WHAT YOU NEED TO DO » Check every line below for the word "emotion" and give only the number of lines where it appears.

MATERIAL SUPPLIED »
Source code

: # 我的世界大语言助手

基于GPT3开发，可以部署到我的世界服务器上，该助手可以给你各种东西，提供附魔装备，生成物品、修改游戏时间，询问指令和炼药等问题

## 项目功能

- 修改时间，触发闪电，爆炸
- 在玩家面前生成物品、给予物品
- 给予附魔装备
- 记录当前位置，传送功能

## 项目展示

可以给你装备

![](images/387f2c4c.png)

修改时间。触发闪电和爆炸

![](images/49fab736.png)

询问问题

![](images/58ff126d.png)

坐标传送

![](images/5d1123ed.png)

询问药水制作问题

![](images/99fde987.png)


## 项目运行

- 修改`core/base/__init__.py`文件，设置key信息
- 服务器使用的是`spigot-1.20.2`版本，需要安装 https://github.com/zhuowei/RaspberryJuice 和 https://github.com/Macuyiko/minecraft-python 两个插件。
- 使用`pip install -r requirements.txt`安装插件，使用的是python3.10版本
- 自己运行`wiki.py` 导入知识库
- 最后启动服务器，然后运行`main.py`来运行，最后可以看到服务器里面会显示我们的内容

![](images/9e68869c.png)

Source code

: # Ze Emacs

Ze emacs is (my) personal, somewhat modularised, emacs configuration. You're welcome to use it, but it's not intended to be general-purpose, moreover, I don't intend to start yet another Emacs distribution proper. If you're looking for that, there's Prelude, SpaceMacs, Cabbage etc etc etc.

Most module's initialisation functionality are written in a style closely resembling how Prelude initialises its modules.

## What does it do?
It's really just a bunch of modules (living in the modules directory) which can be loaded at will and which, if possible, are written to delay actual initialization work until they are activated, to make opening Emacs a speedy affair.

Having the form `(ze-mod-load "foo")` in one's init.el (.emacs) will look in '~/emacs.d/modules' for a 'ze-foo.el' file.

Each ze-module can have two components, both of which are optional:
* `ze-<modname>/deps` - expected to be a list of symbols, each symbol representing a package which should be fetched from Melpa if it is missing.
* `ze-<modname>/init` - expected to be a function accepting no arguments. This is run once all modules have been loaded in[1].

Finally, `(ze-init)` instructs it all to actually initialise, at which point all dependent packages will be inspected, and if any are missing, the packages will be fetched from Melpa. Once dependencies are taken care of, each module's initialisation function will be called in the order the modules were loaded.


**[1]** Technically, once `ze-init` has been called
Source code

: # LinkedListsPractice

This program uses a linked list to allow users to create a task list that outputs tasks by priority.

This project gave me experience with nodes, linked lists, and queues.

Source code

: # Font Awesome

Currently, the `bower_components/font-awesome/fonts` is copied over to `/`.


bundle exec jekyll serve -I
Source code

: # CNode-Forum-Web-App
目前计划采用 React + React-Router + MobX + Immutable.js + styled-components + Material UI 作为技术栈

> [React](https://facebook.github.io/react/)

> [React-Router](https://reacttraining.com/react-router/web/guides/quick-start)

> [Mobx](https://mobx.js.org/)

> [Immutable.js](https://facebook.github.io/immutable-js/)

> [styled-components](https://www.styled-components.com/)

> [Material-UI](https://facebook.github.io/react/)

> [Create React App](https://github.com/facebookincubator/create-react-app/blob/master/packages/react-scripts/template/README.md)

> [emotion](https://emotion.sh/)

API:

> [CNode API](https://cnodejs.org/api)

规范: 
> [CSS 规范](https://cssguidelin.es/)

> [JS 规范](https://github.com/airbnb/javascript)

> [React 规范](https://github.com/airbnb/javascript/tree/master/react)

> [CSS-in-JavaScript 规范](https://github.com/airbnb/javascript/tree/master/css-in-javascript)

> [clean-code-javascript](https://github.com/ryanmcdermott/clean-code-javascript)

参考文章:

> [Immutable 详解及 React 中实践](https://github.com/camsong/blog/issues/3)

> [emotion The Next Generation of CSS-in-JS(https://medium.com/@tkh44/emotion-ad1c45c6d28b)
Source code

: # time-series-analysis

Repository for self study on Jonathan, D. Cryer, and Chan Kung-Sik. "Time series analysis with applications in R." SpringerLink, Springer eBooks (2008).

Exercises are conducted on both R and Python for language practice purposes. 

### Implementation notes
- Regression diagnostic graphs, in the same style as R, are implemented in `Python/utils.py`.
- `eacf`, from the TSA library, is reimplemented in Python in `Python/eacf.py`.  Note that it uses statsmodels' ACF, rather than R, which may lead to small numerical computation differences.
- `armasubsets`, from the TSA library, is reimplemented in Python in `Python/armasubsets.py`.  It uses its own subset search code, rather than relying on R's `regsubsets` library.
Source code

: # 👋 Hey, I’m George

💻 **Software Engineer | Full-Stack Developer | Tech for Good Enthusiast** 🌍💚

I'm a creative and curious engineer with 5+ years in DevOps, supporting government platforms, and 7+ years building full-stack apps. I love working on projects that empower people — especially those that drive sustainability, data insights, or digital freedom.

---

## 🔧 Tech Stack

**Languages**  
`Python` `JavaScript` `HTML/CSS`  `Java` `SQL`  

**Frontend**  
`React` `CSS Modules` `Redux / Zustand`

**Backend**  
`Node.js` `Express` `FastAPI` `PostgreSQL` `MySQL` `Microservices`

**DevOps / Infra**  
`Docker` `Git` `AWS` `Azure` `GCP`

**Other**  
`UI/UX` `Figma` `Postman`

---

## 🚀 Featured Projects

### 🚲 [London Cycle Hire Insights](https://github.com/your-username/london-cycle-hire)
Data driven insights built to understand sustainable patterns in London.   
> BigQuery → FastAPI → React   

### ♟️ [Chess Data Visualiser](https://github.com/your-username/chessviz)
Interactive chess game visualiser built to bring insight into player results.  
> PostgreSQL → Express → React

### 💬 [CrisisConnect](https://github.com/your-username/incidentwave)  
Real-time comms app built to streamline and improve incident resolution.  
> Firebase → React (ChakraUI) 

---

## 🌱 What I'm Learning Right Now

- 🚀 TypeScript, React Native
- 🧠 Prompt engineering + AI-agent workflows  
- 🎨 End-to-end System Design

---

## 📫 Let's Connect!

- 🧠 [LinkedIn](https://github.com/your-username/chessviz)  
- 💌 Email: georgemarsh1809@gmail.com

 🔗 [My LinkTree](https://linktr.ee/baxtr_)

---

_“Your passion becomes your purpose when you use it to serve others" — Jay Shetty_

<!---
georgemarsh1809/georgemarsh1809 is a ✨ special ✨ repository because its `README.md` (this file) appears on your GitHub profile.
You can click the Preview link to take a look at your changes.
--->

WRITTEN RESPONSE » 2